Por otro lado, no hay que olvidar que el concurso de acreedores está diseñado para ofrecer la presentación de un convenio que permita pagar a los solicitantes y, de igual modo, conseguir la continuidad del negocio de la compañía. Para facilitar esta tarea, el empresario deudor puede mostrar una propuesta de pago a sus acreedores que contemple el 50% de quita del importe de sus créditos y una espera, o calendario de pagos, de hasta cinco años.

Sin embargo, el 90% de los concursos de acreedores acaban en liquidación ya que, en esta muy difícil coyuntura, se precisa dinero fresco que permita seguir financiando las actividades empresariales. Y, a efectos prácticos, no siempre se consigue que los bancos concedan un nuevo crédito o que los socios hagan nuevas aportaciones al capital social. Todo lo cual repercute en el incumplimiento del convenio y la entrada de plano en la fase de liquidación.

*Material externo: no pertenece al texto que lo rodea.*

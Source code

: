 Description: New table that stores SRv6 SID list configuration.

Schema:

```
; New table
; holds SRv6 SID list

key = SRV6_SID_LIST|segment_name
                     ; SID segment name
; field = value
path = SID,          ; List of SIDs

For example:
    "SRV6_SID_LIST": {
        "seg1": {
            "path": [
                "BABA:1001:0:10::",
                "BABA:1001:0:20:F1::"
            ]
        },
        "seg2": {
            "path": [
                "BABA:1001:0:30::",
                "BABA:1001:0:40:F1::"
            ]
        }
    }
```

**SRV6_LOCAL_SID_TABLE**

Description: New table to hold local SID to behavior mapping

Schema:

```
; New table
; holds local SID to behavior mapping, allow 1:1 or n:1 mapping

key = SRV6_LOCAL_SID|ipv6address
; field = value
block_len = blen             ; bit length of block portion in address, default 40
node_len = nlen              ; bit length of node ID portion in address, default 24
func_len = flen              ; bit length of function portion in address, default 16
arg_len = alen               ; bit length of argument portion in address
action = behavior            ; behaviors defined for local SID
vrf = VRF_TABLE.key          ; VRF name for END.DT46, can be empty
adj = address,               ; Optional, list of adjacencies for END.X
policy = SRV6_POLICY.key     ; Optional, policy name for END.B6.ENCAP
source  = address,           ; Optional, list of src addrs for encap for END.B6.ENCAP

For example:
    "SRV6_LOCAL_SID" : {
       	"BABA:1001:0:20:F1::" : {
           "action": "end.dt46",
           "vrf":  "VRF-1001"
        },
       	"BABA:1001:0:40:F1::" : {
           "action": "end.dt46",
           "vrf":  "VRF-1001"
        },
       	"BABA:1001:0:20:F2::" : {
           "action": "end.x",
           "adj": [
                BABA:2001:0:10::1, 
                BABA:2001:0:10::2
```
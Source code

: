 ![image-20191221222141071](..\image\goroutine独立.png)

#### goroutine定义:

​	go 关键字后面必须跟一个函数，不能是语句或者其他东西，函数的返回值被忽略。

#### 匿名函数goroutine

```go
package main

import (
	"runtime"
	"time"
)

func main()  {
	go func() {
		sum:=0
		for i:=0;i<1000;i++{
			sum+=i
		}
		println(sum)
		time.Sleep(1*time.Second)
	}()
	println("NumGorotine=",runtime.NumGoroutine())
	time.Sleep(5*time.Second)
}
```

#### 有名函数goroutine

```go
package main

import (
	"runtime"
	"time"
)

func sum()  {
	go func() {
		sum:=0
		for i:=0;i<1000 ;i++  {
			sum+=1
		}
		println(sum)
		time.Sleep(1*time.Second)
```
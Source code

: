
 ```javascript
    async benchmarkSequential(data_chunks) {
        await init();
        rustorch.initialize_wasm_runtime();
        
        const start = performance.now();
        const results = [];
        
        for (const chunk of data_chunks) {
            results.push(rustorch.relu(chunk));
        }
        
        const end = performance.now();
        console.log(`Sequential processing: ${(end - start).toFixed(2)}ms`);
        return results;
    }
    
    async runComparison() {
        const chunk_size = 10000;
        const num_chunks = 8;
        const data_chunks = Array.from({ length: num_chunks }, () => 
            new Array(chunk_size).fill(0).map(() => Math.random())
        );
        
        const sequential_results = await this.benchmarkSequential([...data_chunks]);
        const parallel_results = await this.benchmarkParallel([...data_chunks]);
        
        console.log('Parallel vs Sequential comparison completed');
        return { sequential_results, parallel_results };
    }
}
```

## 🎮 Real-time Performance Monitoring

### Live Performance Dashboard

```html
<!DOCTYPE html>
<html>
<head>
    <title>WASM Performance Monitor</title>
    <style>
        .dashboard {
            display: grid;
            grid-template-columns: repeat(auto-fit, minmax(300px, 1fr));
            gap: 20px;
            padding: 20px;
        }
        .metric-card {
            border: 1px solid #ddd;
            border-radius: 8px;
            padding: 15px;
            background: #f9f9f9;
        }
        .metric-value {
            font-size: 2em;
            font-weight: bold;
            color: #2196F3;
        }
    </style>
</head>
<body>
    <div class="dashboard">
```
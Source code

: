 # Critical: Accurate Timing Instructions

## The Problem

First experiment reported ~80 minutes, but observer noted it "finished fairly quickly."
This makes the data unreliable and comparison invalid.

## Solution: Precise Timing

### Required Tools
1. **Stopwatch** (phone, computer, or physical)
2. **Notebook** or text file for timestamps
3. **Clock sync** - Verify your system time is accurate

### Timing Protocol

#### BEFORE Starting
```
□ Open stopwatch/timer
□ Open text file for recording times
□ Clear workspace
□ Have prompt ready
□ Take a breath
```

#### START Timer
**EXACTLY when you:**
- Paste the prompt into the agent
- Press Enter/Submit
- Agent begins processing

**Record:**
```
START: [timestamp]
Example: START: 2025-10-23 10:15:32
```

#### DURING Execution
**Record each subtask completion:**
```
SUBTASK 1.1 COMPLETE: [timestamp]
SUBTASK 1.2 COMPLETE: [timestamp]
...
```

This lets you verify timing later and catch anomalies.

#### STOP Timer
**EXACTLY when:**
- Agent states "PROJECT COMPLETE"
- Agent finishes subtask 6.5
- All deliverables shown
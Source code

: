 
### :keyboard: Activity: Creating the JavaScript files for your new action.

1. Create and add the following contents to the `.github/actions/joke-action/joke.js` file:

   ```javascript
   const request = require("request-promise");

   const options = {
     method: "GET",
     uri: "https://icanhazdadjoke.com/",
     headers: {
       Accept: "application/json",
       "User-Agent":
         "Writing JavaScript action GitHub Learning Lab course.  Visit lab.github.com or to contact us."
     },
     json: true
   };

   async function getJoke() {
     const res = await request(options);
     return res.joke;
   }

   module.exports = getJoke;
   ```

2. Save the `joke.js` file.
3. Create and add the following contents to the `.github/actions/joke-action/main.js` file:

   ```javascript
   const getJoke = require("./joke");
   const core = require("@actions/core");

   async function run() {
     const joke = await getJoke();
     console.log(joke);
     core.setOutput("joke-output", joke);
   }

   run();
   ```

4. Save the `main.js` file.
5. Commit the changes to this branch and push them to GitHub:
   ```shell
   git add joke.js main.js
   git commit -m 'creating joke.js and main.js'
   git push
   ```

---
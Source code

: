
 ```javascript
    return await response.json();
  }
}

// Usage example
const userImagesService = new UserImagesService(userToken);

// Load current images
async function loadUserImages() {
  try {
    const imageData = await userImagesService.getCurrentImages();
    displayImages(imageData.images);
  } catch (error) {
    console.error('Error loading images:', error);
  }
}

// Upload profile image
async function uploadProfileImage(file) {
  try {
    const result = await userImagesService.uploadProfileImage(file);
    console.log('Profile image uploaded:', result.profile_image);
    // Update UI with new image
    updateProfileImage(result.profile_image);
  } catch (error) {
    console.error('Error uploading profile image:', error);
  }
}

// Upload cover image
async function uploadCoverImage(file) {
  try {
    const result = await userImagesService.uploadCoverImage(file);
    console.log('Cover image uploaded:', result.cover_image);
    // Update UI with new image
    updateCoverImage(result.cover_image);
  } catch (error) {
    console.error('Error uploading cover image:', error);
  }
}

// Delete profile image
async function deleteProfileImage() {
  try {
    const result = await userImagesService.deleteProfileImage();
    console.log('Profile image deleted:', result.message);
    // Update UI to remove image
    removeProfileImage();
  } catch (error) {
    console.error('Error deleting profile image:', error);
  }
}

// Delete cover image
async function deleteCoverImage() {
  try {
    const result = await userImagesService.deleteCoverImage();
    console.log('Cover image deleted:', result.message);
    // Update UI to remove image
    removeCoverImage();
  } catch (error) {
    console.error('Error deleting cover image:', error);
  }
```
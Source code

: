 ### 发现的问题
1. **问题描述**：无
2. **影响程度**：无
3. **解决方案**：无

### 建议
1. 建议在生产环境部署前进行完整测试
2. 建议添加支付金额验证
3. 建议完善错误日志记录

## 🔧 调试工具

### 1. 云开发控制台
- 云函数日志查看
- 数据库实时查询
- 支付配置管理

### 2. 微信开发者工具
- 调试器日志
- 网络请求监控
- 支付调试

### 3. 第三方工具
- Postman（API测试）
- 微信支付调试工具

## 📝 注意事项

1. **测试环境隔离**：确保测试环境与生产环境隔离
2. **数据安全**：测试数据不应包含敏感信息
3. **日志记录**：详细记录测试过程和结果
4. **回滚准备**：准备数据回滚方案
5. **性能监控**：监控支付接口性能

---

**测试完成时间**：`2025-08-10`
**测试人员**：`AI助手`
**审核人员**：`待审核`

Es más, en la inmensa mayoría de los casos se pasa directamente a la fase de liquidación o bien porque la cartera de ventas de la empresa ha disminuido a niveles insostenibles, o bien porque no consigue suficiente financiación -tanto propia como ajena- o por otras causas, como puede ser el aumento de impagados.

Anteriormente, la legislación española diferenciaba entre suspensión de pagos y quiebra. La suspensión de pagos era una insolvencia temporal de una empresa, como consecuencia de falta de liquidez para hacer frente a sus obligaciones de pago, mientras que la quiebra era un desequilibrio patrimonial que resultaba en una incapacidad absoluta para hacer frente a los pagos futuros. Actualmente, el concurso de acreedores no distingue entre suspensión de pagos y quiebra, sino que tras declararse el concurso ante una insolvencia se trata de llegar a un acuerdo con los acreedores. Si se llega un acuerdo, se aprobará un convenio y se levantará el concurso de acreedores. En caso de que no se apruebe el convenio, se procederá a la liquidación de la empresa y se pagará a los acreedores según su deuda correspondiente y según de la calidad crediticia de su deuda.

Fases por las que atraviesa el concurso de acreedores

1.- Declaración de concurso, con adopción, en su caso, de medidas cautelares.

2.- Administración concursal, nombramiento de administradores y rendición de cuentas.

3.- Determinación de la masa activa, la cual comprende todos los bienes patrimoniales de la empresa. En esta punto se incluyen también los créditos necesarios para la actividad empresarial.

4.- Determinación de la masa pasiva o, en otras palabras, de aquellos créditos (deudas) contraídos por la empresa y que se pueden incluir en el concurso (créditos concursales).

5.- Convenio o, en su caso, liquidación de bienes.

6.- Calificación y efectos del concurso.